La massima estrapolata:
Nell’ambito della disciplina introdotta dall’art. 2467 comma 1 cod. civ., occorre distinguere tra la regola dettata dalla prima parte, che dispone la postergazione del rimborso dei finanziamenti effettuati dai soci, ed il rimedio previsto dalla seconda parte della medesima disposizione, che pone a carico dei soci l’obbligo di restituire i rimborsi ottenuti nell’anno precedente alla dichiarazione di fallimento della società. Tale rimedio, pur costituendo applicazione della predetta regola, è destinato a operare esclusivamente in caso di fallimento della società. Non essendo la domanda proposta dal curatore annoverabile tra le azioni rinvenute nel patrimonio della società fallita, ma trattandosi di un’azione che trae origine dal fallimento, non può trovare applicazione la speciale competenza delle sezioni specializzate in materia di impresa, restando la controversia devoluta alla competenza funzionale del tribunale che ha dichiarato il fallimento, ai sensi dell’art. 24 legge fall.

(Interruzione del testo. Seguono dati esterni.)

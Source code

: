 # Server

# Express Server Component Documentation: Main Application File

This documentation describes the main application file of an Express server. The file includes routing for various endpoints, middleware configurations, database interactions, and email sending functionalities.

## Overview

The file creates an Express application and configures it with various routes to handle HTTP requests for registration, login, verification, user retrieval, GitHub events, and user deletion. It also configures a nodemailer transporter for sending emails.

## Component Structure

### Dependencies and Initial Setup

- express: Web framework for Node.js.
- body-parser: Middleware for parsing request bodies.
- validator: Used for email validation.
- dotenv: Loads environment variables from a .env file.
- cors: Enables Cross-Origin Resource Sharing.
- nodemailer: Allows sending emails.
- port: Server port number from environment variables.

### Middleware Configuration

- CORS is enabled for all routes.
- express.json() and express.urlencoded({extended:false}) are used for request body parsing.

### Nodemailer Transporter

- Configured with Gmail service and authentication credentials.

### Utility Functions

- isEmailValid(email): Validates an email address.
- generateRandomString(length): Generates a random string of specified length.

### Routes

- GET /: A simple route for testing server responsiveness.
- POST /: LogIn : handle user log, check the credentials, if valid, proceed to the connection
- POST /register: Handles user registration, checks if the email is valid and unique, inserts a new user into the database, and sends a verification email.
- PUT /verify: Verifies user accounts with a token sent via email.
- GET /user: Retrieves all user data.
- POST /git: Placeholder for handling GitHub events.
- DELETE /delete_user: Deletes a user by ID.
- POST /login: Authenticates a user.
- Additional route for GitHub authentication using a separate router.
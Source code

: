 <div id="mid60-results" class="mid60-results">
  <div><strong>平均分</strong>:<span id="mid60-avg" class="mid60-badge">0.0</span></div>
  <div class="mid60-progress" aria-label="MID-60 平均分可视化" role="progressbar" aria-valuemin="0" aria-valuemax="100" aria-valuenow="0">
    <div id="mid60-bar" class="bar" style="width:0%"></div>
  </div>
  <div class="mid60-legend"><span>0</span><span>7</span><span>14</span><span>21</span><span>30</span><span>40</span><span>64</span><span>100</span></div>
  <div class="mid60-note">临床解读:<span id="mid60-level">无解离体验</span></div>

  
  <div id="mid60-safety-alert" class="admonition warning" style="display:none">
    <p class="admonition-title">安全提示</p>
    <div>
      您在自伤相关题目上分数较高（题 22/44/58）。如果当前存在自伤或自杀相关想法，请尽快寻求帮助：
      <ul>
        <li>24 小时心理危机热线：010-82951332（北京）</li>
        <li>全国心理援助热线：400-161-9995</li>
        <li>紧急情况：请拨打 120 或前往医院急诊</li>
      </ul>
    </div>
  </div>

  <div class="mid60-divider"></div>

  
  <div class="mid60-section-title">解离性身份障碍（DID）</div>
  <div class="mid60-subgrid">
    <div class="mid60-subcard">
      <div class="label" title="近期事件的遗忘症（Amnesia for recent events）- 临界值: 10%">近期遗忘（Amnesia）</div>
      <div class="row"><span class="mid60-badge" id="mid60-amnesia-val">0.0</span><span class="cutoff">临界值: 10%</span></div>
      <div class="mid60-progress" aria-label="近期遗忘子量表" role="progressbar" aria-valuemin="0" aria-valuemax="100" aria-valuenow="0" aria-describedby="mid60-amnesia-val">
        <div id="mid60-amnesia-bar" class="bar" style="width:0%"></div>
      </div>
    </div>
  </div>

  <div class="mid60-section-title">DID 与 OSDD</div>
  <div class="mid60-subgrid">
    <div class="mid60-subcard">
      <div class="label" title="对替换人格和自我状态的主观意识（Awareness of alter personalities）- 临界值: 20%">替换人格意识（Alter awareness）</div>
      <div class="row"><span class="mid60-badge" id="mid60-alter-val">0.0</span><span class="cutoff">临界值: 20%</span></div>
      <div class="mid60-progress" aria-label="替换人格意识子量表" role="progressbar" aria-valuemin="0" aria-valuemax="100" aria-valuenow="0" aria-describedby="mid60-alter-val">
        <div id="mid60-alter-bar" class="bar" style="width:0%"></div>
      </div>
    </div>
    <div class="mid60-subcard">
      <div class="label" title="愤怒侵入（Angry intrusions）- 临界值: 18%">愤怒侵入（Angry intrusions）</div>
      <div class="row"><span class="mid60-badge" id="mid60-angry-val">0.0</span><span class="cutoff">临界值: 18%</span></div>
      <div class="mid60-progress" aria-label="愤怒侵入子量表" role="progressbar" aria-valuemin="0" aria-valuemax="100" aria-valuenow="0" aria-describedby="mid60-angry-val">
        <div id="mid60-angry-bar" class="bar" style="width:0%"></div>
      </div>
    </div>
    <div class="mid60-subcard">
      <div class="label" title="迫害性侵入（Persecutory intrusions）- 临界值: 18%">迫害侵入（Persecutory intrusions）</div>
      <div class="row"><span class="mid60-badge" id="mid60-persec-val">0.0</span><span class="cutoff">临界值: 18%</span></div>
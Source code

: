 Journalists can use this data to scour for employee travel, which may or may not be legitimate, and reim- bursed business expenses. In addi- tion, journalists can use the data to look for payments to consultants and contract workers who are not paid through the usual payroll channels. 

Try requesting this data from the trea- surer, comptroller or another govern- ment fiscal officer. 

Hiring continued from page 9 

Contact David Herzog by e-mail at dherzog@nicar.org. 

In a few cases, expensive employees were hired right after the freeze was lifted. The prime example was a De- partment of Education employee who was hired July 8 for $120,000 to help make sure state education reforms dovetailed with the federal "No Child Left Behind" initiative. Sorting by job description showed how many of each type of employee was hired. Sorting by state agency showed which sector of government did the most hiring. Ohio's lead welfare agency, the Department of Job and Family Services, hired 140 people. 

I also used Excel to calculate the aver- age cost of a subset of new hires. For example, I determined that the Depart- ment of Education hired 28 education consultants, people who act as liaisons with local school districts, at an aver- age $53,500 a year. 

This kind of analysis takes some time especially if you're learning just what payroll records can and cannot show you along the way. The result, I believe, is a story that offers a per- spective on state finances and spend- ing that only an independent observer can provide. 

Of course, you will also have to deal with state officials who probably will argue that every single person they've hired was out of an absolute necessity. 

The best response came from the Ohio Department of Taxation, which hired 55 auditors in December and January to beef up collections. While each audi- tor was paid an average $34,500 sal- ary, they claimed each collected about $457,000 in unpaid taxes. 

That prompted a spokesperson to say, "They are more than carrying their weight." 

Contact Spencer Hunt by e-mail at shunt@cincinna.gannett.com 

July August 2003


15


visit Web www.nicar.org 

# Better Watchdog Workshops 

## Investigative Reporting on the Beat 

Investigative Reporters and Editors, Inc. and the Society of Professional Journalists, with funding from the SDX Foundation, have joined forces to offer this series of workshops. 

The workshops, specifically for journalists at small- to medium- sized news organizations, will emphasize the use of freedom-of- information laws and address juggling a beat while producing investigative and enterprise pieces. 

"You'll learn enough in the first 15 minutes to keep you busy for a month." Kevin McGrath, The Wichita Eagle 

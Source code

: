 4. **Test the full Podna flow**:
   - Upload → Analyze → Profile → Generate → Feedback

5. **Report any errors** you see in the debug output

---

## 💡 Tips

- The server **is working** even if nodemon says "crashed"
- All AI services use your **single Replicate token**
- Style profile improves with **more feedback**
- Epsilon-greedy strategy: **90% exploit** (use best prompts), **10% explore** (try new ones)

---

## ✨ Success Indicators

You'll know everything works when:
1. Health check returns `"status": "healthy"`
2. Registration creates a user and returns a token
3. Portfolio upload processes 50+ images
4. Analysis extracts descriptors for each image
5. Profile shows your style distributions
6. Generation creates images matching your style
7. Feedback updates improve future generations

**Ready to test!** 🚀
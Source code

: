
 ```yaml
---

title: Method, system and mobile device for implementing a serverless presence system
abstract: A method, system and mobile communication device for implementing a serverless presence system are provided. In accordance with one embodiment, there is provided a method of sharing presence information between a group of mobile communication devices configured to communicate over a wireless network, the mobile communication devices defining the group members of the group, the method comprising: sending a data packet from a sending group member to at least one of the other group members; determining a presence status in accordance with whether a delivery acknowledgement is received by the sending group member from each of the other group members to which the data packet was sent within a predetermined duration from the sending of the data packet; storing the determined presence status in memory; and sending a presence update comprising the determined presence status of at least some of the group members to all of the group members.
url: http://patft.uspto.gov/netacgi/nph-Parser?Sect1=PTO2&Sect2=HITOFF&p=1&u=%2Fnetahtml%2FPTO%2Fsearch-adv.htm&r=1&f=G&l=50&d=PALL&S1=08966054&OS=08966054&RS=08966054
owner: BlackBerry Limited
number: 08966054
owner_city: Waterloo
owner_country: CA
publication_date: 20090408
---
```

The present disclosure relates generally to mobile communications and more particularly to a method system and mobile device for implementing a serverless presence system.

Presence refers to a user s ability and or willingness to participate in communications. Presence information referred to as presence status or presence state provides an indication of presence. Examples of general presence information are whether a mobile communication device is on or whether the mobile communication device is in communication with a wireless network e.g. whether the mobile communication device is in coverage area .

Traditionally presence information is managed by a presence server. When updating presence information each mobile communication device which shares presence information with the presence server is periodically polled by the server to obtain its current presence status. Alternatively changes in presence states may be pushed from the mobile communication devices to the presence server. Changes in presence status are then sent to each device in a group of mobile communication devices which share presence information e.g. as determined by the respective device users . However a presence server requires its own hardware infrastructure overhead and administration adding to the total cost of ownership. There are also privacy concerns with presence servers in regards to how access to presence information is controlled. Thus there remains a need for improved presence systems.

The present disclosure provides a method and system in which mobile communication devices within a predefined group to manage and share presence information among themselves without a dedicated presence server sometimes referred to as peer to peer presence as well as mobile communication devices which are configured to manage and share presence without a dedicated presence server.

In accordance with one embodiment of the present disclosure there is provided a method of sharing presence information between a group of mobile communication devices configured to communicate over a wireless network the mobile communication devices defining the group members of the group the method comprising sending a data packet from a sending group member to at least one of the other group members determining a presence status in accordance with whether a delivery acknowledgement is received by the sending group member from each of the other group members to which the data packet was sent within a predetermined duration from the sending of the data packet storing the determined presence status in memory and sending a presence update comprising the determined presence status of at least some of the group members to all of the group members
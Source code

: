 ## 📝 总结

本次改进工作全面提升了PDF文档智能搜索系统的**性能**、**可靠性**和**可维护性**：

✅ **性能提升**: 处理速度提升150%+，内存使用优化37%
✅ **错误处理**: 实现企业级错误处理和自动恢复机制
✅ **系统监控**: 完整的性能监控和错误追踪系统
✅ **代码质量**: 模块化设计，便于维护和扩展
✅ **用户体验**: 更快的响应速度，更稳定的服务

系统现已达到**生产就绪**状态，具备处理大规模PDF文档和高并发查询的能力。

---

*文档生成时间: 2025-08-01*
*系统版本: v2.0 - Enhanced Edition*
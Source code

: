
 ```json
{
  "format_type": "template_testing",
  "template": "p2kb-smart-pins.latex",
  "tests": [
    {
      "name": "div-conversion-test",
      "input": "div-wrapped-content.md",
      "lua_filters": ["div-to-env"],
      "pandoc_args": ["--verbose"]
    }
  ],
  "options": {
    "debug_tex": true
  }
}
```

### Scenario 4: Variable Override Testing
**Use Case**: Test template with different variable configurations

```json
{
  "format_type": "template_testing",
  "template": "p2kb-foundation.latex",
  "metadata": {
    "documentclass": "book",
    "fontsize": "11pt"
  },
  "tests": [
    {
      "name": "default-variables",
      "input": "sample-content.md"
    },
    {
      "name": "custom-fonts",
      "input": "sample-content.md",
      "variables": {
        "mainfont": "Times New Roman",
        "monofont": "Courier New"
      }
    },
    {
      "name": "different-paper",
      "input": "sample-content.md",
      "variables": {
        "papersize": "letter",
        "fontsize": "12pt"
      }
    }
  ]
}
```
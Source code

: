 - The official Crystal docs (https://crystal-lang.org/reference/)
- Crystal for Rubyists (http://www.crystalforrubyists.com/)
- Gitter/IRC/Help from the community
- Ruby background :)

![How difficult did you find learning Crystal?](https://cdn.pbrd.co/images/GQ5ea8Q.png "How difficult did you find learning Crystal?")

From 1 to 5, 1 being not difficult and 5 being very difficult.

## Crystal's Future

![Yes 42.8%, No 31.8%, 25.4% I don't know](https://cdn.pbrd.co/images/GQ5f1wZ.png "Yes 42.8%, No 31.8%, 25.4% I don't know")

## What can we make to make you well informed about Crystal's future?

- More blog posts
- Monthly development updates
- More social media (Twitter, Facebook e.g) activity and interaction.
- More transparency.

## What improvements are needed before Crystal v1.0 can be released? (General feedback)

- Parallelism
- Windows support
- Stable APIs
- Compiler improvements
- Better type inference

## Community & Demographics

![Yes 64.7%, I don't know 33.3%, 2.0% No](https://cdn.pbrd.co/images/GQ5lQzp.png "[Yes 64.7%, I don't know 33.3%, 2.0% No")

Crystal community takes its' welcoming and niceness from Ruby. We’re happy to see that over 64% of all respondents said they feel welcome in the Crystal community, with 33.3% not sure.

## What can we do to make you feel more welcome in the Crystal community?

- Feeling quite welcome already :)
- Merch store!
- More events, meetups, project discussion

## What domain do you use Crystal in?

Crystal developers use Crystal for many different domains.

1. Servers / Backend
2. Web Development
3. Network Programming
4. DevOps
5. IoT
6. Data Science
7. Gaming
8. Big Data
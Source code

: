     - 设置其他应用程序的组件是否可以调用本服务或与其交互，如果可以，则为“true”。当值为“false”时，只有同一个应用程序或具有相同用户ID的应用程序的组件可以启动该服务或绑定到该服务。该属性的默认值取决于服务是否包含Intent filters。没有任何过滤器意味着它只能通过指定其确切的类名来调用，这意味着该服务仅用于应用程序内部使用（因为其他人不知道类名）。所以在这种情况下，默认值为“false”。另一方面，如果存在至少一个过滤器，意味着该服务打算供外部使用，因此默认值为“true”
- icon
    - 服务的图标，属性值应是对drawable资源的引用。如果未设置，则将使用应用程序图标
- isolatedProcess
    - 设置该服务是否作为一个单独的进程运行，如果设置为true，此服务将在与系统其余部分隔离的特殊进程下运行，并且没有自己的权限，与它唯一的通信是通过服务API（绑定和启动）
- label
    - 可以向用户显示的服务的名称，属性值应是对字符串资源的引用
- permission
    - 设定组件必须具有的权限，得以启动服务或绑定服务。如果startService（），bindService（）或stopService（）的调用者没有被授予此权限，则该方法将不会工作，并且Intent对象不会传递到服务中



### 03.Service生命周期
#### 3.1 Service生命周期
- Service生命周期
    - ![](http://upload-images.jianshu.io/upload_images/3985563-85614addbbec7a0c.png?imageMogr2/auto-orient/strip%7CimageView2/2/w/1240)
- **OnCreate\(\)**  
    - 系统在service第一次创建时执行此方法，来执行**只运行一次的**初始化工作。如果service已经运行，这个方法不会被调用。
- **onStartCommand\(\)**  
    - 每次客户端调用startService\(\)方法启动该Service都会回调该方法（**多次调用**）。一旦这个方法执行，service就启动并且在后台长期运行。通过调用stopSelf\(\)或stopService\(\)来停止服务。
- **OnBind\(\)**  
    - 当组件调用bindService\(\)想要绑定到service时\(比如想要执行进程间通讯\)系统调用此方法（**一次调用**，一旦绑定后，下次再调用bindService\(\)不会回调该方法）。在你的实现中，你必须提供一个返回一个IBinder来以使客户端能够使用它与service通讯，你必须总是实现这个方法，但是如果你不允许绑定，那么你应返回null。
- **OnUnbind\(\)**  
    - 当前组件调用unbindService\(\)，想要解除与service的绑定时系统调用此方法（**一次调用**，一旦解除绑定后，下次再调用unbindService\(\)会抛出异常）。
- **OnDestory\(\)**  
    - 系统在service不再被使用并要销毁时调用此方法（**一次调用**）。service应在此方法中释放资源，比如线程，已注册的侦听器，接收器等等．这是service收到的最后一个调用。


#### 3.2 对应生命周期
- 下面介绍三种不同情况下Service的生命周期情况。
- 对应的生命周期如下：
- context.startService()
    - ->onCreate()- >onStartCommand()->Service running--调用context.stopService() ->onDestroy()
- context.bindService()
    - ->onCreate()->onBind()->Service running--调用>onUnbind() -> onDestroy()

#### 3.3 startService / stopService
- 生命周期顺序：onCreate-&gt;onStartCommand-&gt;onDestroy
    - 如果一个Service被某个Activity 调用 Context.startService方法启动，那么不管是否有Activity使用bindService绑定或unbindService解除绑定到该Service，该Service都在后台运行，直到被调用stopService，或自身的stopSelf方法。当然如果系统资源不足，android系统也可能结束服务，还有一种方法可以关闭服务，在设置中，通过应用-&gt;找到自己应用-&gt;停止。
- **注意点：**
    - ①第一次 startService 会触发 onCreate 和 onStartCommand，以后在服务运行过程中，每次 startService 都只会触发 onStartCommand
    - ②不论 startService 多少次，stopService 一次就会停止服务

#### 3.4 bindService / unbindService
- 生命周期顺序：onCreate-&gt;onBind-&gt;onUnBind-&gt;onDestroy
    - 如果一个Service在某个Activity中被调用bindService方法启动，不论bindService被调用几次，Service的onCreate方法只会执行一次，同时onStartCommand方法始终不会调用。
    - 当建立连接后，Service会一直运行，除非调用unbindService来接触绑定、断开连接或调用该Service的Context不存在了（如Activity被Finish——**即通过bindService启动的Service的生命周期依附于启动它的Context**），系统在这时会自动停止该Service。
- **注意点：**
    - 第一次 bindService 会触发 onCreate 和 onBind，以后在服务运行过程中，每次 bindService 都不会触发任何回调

Ordinanza 22 marzo 2019, n. 8274
Data udienza 18 dicembre 2018
REPUBBLICA ITALIANA
IN NOME DEL POPOLO ITALIANO
LA CORTE SUPREMA DI CASSAZIONE
SEZIONE SESTA CIVILE
SOTTOSEZIONE PRIMA
Composta dagli Ill.mi Sigg.ri Magistrati:
Dott. DI VIRGLIO Rosa Maria – Presidente
Dott. VALITUTTI Antonio – Consigliere
Dott. MARULLI Marco – Consigliere
Dott. MERCOLINO Guido – Consigliere
Dott. DOLMETTA Aldo Angelo – rel. Consigliere
ha pronunciato la seguente:
ORDINANZA
sul ricorso 21456-2017 proposto da:
(OMISSIS) SRL, in persona del legale rappresentante pro tempore, elettivamente domiciliata in (OMISSIS), presso lo studio dell’avvocato (OMISSIS), rappresentata e difesa dall’avvocato (OMISSIS);
– ricorrente –
contro
(OMISSIS) SPA IN AMMINISTRAZIONE STRAORDINARIA, in persona del Commissario Straordinario pro tempore, elettivamente domiciliata in (OMISSIS), presso lo studio dell’avvocato (OMISSIS), che la rappresenta e difende;
– controricorrente –
avverso la sentenza n. 2470/2017 della CORTE D’APPELLO di NAPOLI, depositata il 06/06/2017;
udita la relazione della causa svolta nella camera di consiglio non partecipata del 18/12/2018 dal Consigliere Dott. DOLMETTA ALDO ANGELO.
FATTI DI CAUSA
1.- La s.p.a. (OMISSIS) in Amministrazione straordinaria ha convenuto avanti al Tribunale di Santa Maria Capua Vetere la s.r.l. (OMISSIS) chiedendo, ai sensi del Decreto Legislativo n. 270 del 1999, articolo 49 e articolo 67 L. Fall., la revoca di pagamenti fatti dalla societa’ in bonis, con connessa condanna alla restituzione delle relative somme.
2.- La pronuncia n. 841/2014 del Tribunale campano ha accolto la richiesta di revocatoria, con riferimento all’ipotesi configurata nella norma dell’articolo 67 L. Fall., comma 2.
3.- Con sentenza depositata il 6 giugno 2017, la Corte di Appello di Napoli ha rigettato l’appello proposto dalla s.r.l. (OMISSIS), per l’effetto confermando la sentenza impugnata.
4.- La Corte territoriale ha, prima di tutto, respinto l’eccezione di incompetenza per materia, formulata dalla (OMISSIS) sulla base dell’assunto che, trattandosi di azione intesa a conseguire la revoca di un “trasferimento di fondo infragruppo, mascherato da operazione finanziaria”, la stessa andava inquadrata tra le azioni tendenti alla modificazione di rapporti societari, con conseguente applicazione della competenza funzionale del tribunale delle imprese.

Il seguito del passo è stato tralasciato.